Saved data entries
::::::

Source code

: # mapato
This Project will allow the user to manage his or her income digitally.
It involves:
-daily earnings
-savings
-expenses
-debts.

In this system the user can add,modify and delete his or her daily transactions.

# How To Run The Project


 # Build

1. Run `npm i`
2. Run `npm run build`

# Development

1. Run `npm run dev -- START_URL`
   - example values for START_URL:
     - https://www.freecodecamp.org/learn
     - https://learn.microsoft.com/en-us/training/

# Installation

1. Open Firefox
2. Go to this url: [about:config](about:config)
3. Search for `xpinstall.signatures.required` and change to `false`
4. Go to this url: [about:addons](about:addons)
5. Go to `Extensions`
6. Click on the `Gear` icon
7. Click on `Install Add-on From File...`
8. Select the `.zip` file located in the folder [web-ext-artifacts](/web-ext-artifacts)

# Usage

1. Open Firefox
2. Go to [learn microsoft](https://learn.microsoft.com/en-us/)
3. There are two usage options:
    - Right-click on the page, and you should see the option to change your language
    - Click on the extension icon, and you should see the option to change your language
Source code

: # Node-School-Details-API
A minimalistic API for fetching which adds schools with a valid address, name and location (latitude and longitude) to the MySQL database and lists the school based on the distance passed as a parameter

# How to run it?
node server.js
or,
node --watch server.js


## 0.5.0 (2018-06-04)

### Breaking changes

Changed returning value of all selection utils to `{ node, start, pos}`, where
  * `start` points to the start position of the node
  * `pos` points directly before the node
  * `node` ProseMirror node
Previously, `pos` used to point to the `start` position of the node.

::::::

## WHAT NEEDS TO BE DONE
Looking at the entries above, how many lines contain the word "about"? Answer with the number alone.

## RESPONSE TO THIS EXERCISE
2